The majority of the following poems are to be considered as experiments. They were
written chiefly with a view to ascertain how far the language of conversation in the
middle and lower classes of society is adapted to the purposes of poetic pleasure.
Readers accustomed to the gaudiness and inane phraseology of many modern writers, if
they persist in reading this book to its conclusion, will perhaps frequently have to
struggle with feelings of strangeness and aukwardness: they will look round for
poetry, and will be induced to enquire by what species of courtesy these attempts can
be permitted to assume that title. It is desirable that such readers, for their own
sakes, should not suffer the solitary word Poetry, a word of very disputed meaning,
to stand in the way of their gratification; but that, while they are perusing this
book, they should ask themselves if it contains a natural delineation of human
passions, human characters, and human incidents; and if the answer be favourable to
the author’s wishes, that they should consent to be pleased in spite of that most
dreadful enemy to our pleasures, our own pre-established codes of decision.
Readers of superior judgment may disapprove of the style in which many of these
pieces are executed it must be expected that many lines and phrases will not exactly
suit their taste. It will perhaps appear to them, that wishing to avoid the prevalent
fault of the day, the author has sometimes descended too low, and that many of his
expressions are too familiar, and not of sufficient dignity.

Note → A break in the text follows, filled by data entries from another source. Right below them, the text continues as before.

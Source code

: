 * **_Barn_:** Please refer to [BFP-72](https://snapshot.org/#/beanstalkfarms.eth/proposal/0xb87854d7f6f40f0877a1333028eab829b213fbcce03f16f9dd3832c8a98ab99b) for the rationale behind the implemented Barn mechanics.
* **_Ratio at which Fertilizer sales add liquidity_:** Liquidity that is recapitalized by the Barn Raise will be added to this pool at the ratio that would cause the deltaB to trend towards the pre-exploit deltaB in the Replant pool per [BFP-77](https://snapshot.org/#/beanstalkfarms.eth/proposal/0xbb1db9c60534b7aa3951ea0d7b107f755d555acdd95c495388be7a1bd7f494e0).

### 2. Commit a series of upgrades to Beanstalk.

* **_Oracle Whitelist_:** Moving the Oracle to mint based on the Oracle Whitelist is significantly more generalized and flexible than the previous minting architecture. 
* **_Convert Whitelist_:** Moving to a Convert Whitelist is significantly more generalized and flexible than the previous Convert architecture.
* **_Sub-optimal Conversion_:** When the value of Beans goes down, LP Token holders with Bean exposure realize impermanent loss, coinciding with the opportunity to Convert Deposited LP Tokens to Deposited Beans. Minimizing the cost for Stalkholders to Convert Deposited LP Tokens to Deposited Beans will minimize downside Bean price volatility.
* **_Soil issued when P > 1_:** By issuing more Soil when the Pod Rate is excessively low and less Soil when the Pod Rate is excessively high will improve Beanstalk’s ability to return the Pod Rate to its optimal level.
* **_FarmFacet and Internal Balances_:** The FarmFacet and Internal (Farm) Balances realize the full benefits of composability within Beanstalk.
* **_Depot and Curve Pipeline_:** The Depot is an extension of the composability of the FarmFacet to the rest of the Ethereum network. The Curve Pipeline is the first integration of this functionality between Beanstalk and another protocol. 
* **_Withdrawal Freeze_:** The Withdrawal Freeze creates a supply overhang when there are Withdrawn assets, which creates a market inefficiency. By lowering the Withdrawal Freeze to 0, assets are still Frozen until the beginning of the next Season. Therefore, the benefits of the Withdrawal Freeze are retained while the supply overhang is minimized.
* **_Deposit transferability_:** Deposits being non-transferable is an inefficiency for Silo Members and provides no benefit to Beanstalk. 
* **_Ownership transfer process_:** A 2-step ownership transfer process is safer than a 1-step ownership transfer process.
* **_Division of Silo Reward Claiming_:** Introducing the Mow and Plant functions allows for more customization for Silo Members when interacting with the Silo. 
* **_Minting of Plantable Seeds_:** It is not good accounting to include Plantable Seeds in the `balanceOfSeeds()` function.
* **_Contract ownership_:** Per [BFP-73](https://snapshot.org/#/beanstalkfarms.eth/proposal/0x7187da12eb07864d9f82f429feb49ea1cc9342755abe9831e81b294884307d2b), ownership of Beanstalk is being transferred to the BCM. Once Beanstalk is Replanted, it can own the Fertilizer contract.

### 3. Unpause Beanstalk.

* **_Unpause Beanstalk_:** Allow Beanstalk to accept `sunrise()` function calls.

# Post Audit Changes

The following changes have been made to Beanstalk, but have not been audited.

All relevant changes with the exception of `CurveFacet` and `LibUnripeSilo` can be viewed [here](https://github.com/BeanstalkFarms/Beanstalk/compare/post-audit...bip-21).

It is apprehended, that
the more conversant the reader is with our elder writers, and with those in modern
times who have been the most successful in painting manners and passions, the fewer
complaints of this kind will he have to make.
An accurate taste in poetry, and in all the other arts, Sir Joshua Reynolds has
observed, is an acquired talent, which can only be produced by severe thought, and a
long continued intercourse with the best models of composition. This is mentioned not
with so ridiculous a purpose as to prevent the most inexperienced reader from judging
for himself; but merely to temper the rashness of decision, and to suggest that if
poetry be a subject on which much time has not been bestowed, the judgment may be
erroneous, and that in many cases it necessarily will be so.
The tale of Goody Blake and Harry Gill is founded on a well-authenticated fact
which happened in Warwickshire. Of the other poems in the collection, it may be
proper to say that they are either absolute inventions of the author, or facts which
took place within his personal observation or that of his friends. The poem of the
Thorn, as the reader will soon discover, is not supposed to be spoken in the author’s
own person: the character of the loquacious narrator will sufficiently shew itself in
the course of the story. The Rime of the Ancyent Marinere was professedly written in
imitation of the style, as well as of the spirit of the elder poets; but with
a few exceptions, the Author believes that the language adopted in it has been
equally intelligible for these three last centuries. The lines entitled Expostulation
and Reply, and those which follow, arose out of conversation with a friend who was
somewhat unreasonably attached to modern books of moral philosophy.